Extracted records
↓

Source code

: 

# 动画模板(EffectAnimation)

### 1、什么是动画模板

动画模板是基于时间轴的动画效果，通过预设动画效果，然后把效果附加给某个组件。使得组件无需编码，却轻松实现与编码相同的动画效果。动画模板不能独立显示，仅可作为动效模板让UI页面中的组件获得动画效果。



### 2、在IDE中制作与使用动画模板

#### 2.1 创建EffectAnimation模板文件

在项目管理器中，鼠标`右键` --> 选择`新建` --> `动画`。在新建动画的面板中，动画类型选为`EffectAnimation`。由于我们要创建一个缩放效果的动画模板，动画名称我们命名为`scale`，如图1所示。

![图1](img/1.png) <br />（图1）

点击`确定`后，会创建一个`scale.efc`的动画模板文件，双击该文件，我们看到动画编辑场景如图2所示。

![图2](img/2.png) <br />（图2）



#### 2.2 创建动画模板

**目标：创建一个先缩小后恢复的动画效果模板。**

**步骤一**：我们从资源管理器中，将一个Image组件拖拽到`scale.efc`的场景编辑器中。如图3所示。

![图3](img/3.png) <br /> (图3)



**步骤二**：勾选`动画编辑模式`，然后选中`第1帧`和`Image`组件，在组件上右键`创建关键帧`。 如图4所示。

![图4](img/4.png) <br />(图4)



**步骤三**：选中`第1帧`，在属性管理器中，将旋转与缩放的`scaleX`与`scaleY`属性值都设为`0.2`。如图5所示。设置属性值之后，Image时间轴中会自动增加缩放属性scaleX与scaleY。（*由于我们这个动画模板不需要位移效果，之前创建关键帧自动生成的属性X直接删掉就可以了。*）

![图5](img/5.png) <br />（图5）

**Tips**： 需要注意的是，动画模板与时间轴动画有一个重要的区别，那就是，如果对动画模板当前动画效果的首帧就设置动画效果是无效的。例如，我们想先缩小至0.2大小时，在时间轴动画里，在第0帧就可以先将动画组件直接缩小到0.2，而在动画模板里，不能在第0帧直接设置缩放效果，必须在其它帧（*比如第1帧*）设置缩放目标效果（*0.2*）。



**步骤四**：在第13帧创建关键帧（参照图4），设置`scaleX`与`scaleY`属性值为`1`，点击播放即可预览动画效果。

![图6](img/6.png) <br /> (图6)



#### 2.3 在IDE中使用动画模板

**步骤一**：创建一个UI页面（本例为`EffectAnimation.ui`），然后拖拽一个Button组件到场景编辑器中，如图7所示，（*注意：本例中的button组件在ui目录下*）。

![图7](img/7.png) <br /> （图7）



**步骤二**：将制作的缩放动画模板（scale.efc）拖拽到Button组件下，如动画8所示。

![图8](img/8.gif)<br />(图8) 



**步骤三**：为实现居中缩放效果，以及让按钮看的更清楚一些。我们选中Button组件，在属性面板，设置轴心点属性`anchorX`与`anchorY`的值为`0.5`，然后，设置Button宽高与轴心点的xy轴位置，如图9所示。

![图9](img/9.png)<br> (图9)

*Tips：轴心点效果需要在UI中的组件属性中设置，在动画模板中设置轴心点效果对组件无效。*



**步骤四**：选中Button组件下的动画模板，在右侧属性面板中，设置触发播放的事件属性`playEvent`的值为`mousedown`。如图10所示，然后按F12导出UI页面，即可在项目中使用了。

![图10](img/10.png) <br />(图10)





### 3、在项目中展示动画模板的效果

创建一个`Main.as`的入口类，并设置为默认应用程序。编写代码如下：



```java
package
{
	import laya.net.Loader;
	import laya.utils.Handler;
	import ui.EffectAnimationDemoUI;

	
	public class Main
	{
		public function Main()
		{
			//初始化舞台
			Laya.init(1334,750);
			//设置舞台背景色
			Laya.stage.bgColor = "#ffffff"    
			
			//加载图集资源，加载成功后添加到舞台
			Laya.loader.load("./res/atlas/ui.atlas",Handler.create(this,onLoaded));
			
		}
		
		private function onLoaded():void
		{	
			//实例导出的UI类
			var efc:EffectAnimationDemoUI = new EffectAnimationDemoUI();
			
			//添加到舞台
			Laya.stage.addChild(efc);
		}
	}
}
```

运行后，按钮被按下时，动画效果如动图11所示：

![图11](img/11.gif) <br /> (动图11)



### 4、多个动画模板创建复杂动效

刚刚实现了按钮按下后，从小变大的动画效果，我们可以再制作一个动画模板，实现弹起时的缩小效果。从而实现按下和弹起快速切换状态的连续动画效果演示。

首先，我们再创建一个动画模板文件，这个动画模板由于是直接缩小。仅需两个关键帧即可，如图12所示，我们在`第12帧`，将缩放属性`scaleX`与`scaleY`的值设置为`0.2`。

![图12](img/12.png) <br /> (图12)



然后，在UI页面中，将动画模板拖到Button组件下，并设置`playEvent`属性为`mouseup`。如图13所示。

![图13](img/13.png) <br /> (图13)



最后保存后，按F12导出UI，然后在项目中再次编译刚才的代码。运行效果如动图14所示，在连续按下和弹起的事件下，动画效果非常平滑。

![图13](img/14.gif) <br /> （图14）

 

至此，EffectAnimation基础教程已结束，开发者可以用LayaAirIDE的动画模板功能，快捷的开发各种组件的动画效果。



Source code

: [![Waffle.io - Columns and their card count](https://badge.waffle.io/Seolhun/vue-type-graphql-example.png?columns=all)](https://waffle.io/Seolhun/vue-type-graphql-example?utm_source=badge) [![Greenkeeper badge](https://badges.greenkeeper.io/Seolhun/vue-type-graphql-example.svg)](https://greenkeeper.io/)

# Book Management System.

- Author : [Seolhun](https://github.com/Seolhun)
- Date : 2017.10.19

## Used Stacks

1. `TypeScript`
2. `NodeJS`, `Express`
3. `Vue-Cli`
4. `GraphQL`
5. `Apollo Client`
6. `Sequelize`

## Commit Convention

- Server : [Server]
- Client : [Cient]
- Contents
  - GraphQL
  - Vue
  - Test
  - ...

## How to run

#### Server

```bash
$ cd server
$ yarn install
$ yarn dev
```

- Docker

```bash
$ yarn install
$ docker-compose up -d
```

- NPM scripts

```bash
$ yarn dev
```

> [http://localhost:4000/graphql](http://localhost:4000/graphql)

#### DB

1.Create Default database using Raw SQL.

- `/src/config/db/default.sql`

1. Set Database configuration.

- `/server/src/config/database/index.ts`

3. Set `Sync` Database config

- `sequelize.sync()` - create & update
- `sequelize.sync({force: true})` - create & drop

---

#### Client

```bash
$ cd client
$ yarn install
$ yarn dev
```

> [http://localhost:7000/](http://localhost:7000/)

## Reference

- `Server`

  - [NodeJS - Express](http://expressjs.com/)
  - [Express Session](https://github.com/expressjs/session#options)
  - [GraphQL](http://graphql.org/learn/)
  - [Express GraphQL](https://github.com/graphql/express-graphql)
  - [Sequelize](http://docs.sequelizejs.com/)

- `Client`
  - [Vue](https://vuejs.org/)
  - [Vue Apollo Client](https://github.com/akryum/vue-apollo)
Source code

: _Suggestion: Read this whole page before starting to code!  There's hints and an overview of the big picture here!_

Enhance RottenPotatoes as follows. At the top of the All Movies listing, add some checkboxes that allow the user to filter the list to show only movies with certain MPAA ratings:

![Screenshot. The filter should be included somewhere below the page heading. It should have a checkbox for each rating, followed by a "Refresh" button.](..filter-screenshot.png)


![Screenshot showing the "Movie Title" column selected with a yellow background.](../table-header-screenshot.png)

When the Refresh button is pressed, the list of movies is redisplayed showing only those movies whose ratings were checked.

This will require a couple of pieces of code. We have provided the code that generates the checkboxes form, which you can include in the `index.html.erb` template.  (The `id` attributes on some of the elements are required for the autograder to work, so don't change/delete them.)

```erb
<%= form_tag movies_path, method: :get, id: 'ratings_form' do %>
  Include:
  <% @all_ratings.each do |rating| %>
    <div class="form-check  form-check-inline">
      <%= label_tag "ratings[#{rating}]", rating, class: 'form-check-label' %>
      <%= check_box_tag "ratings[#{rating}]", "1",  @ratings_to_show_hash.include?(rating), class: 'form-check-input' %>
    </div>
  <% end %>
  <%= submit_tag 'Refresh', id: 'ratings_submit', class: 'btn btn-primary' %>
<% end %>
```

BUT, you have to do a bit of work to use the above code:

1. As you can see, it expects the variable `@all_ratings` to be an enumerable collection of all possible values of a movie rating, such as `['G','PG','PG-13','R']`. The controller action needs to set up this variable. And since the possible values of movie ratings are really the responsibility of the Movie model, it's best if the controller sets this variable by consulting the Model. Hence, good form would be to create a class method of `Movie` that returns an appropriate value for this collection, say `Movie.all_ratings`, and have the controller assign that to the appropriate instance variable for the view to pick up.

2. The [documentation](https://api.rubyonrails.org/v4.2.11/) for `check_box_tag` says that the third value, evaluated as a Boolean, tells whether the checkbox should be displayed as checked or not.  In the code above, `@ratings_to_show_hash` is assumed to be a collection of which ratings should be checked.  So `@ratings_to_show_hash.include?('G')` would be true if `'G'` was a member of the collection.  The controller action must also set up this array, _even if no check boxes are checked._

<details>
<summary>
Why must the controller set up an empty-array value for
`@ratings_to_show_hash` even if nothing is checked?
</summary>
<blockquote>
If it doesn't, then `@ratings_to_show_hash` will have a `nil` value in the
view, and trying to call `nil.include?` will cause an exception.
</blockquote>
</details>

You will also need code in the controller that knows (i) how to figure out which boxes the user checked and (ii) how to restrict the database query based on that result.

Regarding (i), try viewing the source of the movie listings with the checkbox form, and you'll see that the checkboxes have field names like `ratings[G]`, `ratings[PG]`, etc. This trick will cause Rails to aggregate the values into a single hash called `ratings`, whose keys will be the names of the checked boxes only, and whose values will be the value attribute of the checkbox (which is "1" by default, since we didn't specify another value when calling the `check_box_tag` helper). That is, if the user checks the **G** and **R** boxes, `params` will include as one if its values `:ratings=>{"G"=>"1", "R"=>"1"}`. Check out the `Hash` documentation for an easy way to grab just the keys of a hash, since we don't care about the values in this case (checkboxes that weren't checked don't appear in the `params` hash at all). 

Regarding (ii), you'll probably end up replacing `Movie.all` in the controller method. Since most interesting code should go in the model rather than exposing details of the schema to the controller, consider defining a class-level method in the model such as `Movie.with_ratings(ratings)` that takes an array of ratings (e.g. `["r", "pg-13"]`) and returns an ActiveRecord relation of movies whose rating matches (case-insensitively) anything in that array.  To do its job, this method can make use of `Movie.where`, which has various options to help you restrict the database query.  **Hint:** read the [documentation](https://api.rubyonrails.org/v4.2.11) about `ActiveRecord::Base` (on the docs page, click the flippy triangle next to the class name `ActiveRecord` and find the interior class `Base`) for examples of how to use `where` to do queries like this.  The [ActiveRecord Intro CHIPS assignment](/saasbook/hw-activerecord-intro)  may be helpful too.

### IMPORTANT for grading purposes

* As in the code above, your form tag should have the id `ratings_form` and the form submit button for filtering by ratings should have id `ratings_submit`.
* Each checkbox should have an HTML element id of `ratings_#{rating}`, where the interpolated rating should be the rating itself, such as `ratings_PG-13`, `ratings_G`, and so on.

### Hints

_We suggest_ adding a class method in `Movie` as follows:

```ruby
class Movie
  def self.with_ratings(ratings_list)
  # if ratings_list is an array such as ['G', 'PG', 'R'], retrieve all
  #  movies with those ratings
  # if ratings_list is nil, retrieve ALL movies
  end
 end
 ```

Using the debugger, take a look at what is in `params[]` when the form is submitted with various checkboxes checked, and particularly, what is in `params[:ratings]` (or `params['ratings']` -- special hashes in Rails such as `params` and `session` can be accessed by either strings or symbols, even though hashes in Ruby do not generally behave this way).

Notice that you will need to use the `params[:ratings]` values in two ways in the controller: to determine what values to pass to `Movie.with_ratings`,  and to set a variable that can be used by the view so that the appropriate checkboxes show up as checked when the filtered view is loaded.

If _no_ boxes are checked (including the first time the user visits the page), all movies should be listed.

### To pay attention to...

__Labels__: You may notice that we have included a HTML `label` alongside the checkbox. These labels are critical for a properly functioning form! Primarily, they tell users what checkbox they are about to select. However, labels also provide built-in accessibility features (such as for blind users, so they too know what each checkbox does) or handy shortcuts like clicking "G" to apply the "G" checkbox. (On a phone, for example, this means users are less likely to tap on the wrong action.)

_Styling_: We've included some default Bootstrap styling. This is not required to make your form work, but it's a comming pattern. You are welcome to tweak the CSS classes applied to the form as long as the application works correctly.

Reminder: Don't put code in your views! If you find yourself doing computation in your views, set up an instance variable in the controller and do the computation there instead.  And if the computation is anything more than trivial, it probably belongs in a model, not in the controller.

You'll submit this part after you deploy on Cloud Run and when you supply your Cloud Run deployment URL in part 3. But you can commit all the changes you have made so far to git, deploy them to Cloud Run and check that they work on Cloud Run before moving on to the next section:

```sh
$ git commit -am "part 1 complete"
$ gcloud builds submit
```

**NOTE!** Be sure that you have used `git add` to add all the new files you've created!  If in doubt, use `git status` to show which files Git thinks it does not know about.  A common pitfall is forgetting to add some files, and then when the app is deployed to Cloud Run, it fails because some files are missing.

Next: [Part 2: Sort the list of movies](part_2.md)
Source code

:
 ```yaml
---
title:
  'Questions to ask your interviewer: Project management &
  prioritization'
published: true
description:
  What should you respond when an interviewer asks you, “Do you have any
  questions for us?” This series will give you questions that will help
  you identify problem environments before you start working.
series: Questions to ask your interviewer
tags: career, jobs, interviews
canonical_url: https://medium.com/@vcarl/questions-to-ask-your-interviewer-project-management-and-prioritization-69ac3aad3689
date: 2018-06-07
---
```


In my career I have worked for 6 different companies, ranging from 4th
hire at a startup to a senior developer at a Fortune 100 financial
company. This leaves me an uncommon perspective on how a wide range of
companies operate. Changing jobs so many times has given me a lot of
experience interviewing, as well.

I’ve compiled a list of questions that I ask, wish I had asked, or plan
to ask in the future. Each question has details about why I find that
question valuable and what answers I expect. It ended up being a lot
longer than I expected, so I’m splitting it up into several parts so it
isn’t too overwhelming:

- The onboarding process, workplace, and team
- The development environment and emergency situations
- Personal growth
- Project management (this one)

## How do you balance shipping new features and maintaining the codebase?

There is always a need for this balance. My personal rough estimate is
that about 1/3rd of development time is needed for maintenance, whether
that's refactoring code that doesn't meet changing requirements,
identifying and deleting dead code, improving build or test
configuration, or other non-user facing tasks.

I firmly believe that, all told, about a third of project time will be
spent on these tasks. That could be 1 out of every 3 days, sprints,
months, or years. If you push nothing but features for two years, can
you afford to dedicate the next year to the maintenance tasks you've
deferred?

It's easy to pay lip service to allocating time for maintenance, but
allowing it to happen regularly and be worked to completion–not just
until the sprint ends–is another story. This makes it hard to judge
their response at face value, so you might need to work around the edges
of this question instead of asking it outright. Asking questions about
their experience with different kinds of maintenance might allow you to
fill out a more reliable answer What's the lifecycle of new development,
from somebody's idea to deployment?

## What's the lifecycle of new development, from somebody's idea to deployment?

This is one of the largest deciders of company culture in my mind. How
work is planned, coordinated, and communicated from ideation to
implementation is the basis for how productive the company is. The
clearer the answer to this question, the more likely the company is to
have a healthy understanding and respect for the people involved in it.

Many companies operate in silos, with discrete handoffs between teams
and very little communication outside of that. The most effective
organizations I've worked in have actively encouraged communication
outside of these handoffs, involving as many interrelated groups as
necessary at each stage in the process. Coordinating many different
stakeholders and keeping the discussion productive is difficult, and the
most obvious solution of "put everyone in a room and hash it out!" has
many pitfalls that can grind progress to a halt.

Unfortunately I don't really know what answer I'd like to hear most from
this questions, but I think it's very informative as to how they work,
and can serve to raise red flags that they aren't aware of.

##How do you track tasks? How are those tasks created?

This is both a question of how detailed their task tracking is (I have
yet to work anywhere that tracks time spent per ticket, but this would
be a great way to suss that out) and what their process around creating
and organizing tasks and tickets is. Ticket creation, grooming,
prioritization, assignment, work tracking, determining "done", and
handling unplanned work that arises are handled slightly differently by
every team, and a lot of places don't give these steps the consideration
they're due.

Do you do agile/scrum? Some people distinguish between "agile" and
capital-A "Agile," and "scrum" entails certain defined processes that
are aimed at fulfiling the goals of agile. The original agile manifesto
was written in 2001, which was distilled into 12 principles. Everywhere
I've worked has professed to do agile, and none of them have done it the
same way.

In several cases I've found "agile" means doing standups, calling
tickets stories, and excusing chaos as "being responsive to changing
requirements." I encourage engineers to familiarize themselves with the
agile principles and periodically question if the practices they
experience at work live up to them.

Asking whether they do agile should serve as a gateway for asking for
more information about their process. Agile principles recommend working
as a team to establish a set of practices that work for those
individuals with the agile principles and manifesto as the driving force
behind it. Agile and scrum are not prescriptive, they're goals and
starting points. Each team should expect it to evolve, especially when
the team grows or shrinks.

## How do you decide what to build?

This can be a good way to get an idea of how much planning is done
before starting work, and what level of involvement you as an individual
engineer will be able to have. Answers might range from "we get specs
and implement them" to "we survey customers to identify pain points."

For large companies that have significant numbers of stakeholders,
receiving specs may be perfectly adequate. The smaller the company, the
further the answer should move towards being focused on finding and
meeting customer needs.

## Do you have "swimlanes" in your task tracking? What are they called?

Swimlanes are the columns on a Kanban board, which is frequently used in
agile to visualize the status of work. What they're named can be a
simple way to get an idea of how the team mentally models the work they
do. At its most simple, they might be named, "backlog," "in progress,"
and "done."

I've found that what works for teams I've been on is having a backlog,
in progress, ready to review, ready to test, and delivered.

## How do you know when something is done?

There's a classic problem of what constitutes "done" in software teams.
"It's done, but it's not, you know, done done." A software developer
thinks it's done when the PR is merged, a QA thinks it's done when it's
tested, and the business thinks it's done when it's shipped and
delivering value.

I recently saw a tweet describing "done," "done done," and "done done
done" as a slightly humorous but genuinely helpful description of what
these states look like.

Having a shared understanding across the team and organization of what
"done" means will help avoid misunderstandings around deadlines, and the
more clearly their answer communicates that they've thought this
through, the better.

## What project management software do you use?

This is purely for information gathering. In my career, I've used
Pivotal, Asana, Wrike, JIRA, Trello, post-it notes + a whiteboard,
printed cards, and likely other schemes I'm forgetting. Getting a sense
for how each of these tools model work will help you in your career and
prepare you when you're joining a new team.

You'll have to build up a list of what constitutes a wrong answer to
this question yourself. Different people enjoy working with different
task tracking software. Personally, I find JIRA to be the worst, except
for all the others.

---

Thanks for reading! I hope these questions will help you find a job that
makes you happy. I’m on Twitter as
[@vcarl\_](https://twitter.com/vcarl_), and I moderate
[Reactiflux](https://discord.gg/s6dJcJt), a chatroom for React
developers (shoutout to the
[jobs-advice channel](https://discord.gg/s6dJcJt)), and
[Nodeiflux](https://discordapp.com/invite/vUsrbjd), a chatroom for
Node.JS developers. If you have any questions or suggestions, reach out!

↑

Task description
Return, exactly as written, the "[Reactiflux](https://discord.gg/s6dJcJt), a chatroom" line and each line after it through the end of the listing above.

Answer to the exercise
[Reactiflux](https://discord.gg/s6dJcJt), a chatroom for React
developers (shoutout to the
[jobs-advice channel](https://discord.gg/s6dJcJt)), and
[Nodeiflux](https://discordapp.com/invite/vUsrbjd), a chatroom for
Node.JS developers. If you have any questions or suggestions, reach out!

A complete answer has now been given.